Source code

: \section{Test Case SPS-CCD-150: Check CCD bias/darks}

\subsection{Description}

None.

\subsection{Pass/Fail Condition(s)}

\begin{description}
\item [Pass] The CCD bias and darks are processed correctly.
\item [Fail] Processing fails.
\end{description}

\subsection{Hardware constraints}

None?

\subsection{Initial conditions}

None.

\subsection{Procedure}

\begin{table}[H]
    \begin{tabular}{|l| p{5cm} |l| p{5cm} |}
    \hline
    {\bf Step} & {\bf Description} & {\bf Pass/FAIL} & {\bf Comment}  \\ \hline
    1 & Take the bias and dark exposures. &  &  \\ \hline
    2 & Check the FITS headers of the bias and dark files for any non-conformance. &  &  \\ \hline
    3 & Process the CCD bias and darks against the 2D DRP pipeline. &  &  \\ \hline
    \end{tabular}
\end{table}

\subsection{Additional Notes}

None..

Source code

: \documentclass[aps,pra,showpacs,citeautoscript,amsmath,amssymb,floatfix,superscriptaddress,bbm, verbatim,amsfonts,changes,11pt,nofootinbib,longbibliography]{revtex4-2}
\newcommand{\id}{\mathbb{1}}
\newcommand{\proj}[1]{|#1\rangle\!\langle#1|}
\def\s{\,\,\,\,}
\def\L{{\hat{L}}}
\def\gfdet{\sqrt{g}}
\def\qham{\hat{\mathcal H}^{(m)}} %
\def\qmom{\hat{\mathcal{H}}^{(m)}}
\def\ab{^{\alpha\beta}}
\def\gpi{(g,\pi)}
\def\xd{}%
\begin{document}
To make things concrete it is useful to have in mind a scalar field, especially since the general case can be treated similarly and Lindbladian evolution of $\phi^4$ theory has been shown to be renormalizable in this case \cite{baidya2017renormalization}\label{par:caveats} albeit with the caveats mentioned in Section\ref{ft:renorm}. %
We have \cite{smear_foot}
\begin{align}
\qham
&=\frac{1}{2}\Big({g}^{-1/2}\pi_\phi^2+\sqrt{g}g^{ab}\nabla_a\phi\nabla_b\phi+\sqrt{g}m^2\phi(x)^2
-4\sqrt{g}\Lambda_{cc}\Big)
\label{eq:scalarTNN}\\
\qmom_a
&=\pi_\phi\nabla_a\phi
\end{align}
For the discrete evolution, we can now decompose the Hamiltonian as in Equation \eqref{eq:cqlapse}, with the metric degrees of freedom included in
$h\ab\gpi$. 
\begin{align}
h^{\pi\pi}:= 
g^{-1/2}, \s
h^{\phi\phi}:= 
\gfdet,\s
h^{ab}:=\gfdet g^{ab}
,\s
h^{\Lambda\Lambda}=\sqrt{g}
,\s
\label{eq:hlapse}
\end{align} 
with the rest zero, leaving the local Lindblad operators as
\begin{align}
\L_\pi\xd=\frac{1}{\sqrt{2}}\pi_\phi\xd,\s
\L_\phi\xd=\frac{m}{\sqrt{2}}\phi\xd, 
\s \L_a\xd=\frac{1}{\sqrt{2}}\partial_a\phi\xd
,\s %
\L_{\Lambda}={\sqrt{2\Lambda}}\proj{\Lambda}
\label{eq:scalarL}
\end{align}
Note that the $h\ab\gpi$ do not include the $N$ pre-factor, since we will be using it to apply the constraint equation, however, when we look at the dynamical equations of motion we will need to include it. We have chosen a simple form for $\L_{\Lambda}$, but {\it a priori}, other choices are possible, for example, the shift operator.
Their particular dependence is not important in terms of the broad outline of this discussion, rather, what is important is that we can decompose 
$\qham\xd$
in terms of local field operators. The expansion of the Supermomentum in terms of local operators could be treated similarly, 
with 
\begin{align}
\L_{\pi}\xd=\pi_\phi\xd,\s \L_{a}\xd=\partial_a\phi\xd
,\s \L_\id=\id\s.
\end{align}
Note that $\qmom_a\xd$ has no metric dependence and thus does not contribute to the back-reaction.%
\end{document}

Your instructions:
However many lines the data holds, return each one exactly.

Output below:
Source code

: \section{Test Case SPS-CCD-150: Check CCD bias/darks}

\subsection{Description}

None.

\subsection{Pass/Fail Condition(s)}

\begin{description}
\item [Pass] The CCD bias and darks are processed correctly.
\item [Fail] Processing fails.
\end{description}

\subsection{Hardware constraints}

None?

\subsection{Initial conditions}

None.

\subsection{Procedure}

\begin{table}[H]
    \begin{tabular}{|l| p{5cm} |l| p{5cm} |}
    \hline
    {\bf Step} & {\bf Description} & {\bf Pass/FAIL} & {\bf Comment}  \\ \hline
    1 & Take the bias and dark exposures. &  &  \\ \hline
    2 & Check the FITS headers of the bias and dark files for any non-conformance. &  &  \\ \hline
    3 & Process the CCD bias and darks against the 2D DRP pipeline. &  &  \\ \hline
    \end{tabular}
\end{table}

\subsection{Additional Notes}

None..

Source code

: \documentclass[aps,pra,showpacs,citeautoscript,amsmath,amssymb,floatfix,superscriptaddress,bbm, verbatim,amsfonts,changes,11pt,nofootinbib,longbibliography]{revtex4-2}
\newcommand{\id}{\mathbb{1}}
\newcommand{\proj}[1]{|#1\rangle\!\langle#1|}
\def\s{\,\,\,\,}
\def\L{{\hat{L}}}
\def\gfdet{\sqrt{g}}
\def\qham{\hat{\mathcal H}^{(m)}} %
\def\qmom{\hat{\mathcal{H}}^{(m)}}
\def\ab{^{\alpha\beta}}
\def\gpi{(g,\pi)}
\def\xd{}%
\begin{document}
To make things concrete it is useful to have in mind a scalar field, especially since the general case can be treated similarly and Lindbladian evolution of $\phi^4$ theory has been shown to be renormalizable in this case \cite{baidya2017renormalization}\label{par:caveats} albeit with the caveats mentioned in Section\ref{ft:renorm}. %
We have \cite{smear_foot}
\begin{align}
\qham
&=\frac{1}{2}\Big({g}^{-1/2}\pi_\phi^2+\sqrt{g}g^{ab}\nabla_a\phi\nabla_b\phi+\sqrt{g}m^2\phi(x)^2
-4\sqrt{g}\Lambda_{cc}\Big)
\label{eq:scalarTNN}\\
\qmom_a
&=\pi_\phi\nabla_a\phi
\end{align}
For the discrete evolution, we can now decompose the Hamiltonian as in Equation \eqref{eq:cqlapse}, with the metric degrees of freedom included in
$h\ab\gpi$. 
\begin{align}
h^{\pi\pi}:= 
g^{-1/2}, \s
h^{\phi\phi}:= 
\gfdet,\s
h^{ab}:=\gfdet g^{ab}
,\s
h^{\Lambda\Lambda}=\sqrt{g}
,\s
\label{eq:hlapse}
\end{align} 
with the rest zero, leaving the local Lindblad operators as
\begin{align}
\L_\pi\xd=\frac{1}{\sqrt{2}}\pi_\phi\xd,\s
\L_\phi\xd=\frac{m}{\sqrt{2}}\phi\xd, 
\s \L_a\xd=\frac{1}{\sqrt{2}}\partial_a\phi\xd
,\s %
\L_{\Lambda}={\sqrt{2\Lambda}}\proj{\Lambda}
\label{eq:scalarL}
\end{align}
Note that the $h\ab\gpi$ do not include the $N$ pre-factor, since we will be using it to apply the constraint equation, however, when we look at the dynamical equations of motion we will need to include it. We have chosen a simple form for $\L_{\Lambda}$, but {\it a priori}, other choices are possible, for example, the shift operator.
Their particular dependence is not important in terms of the broad outline of this discussion, rather, what is important is that we can decompose 
$\qham\xd$
in terms of local field operators. The expansion of the Supermomentum in terms of local operators could be treated similarly, 
with 
\begin{align}
\L_{\pi}\xd=\pi_\phi\xd,\s \L_{a}\xd=\partial_a\phi\xd
,\s \L_\id=\id\s.
\end{align}
Note that $\qmom_a\xd$ has no metric dependence and thus does not contribute to the back-reaction.%
\end{document}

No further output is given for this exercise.